Particle looking 'more and more' like Higgs: scientists

Higgs Boson scientists may be just a step away from their 'eureka' moment!
Physicists have announced that the subatomic particle discovered at CERN last year is looking more and more like the elusive 'God Particle' Higgs boson which could explain why matter has mass.
Scientists speaking at the Moriond conference in La Thuile, Italy, however, said yesterday that more analysis is still required before a definitive statement can be made.
The key to a positive identification of the particle is a detailed analysis of its properties and the way that it interacts with other particles, European Organisation for Nuclear Research (CERN) said in a statement.
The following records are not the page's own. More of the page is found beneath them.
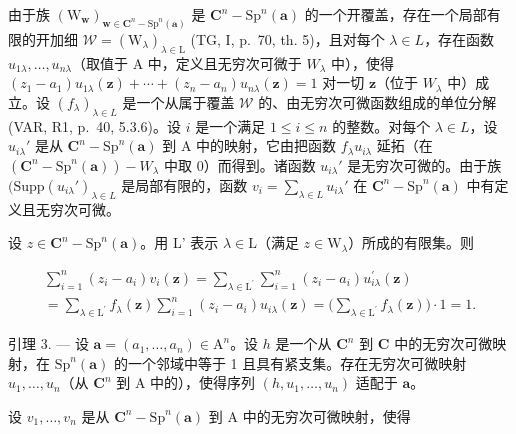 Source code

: 由于族 \((\mathrm{W}_{\boldsymbol{w}})_{\boldsymbol{w}\in\mathbf{C}^{n}-\mathrm{Sp}^{n}(\boldsymbol{a})}\) 是 \(\mathbf{C}^{n}-\mathrm{Sp}^{n}(\boldsymbol{a})\) 的一个开覆盖，存在一个局部有限的开加细 \(\mathscr{W}=(\mathrm{W}_{\lambda})_{\lambda\in\mathrm{L}}\) (TG, I, p.~70, th. 5)，且对每个 \(\lambda\in L\)，存在函数 \(u_{1\lambda},\ldots,u_{n\lambda}\)（取值于 A 中，定义且无穷次可微于 \(W_{\lambda}\) 中），使得 \((z_{1}-a_{1})u_{1\lambda}(\boldsymbol{z})+\cdots+(z_{n}-a_{n})u_{n\lambda}(\boldsymbol{z})=1\) 对一切 \(\boldsymbol{z}\)（位于 \(W_{\lambda}\) 中）成立。设 \((f_{\lambda})_{\lambda \in L}\) 是一个从属于覆盖 \(\mathscr{W}\) 的、由无穷次可微函数组成的单位分解 (VAR, R1, p.~40, 5.3.6)。设 \(i\) 是一个满足 \(1 \leqslant i \leqslant n\) 的整数。对每个 \(\lambda \in L\)，设 \(u_{i\lambda}'\) 是从 \(\mathbf{C}^n - \mathrm{Sp}^n(\boldsymbol{a})\) 到 A 中的映射，它由把函数 \(f_{\lambda}u_{i\lambda}\) 延拓（在 \((\mathbf{C}^n - \mathrm{Sp}^n(\boldsymbol{a})) - W_{\lambda}\) 中取 0）而得到。诸函数 \(u_{i\lambda}'\) 是无穷次可微的。由于族 \((\mathrm{Supp}(u_{i\lambda}')_{\lambda \in L}\) 是局部有限的，函数 \(v_i = \sum_{\lambda \in L} u_{i\lambda}'\) 在 \(\mathbf{C}^n - \mathrm{Sp}^n(\boldsymbol{a})\) 中有定义且无穷次可微。

设 \(z \in \mathbf{C}^n - \mathrm{Sp}^n(\boldsymbol{a})\)。用 L' 表示 \(\lambda \in \mathrm{L}\)（满足 \(z \in \mathrm{W}_{\lambda}\)）所成的有限集。则

\[
\begin{array}{c} \sum_ {i = 1} ^ {n} (z _ {i} - a _ {i}) v _ {i} (\boldsymbol {z}) = \sum_ {\lambda \in \mathrm{L} ^ {\prime}} \sum_ {i = 1} ^ {n} (z _ {i} - a _ {i}) u _ {i \lambda} ^ {\prime} (\boldsymbol {z}) \\ = \sum_ {\lambda \in \mathrm{L} ^ {\prime}} f _ {\lambda} (\boldsymbol {z}) \sum_ {i = 1} ^ {n} (z _ {i} - a _ {i}) u _ {i \lambda} (\boldsymbol {z}) = \bigg (\sum_ {\lambda \in \mathrm{L} ^ {\prime}} f _ {\lambda} (\boldsymbol {z}) \bigg) \cdot 1 = 1. \end{array}
\]

引理 3. --- 设 \(\boldsymbol{a} = (a_{1},\ldots ,a_{n})\in \mathrm{A}^{n}\)。设 \(h\) 是一个从 \(\mathbf{C}^n\) 到 \(\mathbf{C}\) 中的无穷次可微映射，在 \(\mathrm{Sp}^n (\boldsymbol {a})\) 的一个邻域中等于 1 且具有紧支集。存在无穷次可微映射 \(u_{1},\ldots ,u_{n}\)（从 \(\mathbf{C}^n\) 到 A 中的），使得序列 \((h,u_1,\dots,u_n)\) 适配于 \(\boldsymbol{a}\)。

设 \(v_{1},\ldots,v_{n}\) 是从 \(\mathbf{C}^{n}-\mathrm{Sp}^{n}(\boldsymbol{a})\) 到 A 中的无穷次可微映射，使得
Since the announcement last July, much more data has been analysed, and these properties are becoming clearer.
"The key property that will allow us to say whether or not it is a Higgs particle is called spin," scientists said.

"If this particle has spin-zero, then it is a Higgs particle. If not, then it is something different, possibly linked to the way gravity works," they said.
Scientists said all the analysis conducted so far strongly indicates spin-zero, but is not yet able to rule out entirely the possibility that the particle has spin-two.
"Until we can confidently tie down the particle's spin, the particle will remain Higgs-like. Only when we know that is has spin-zero will we be able to call it a Higgs," said CERN Research Director Sergio Bertolucci.

Even then, the work will be far from over, researchers said.
If the new particle is a Higgs, it could be the Higgs as predicted in the 1960s, which would complete the Standard Model of particle physics, or it could be a more exotic particle that would lead us beyond the Standard Model.
The stakes are high. The Standard Model accounts for all the visible matter in the Universe, including the stuff that we are made of, but it does not account for the 96 per cent of the Universe that is invisible to us - the dark universe.
Finding out what kind of Higgs it is will rely on carefully measuring the particle's interactions with other particles, and that may take several years to resolve.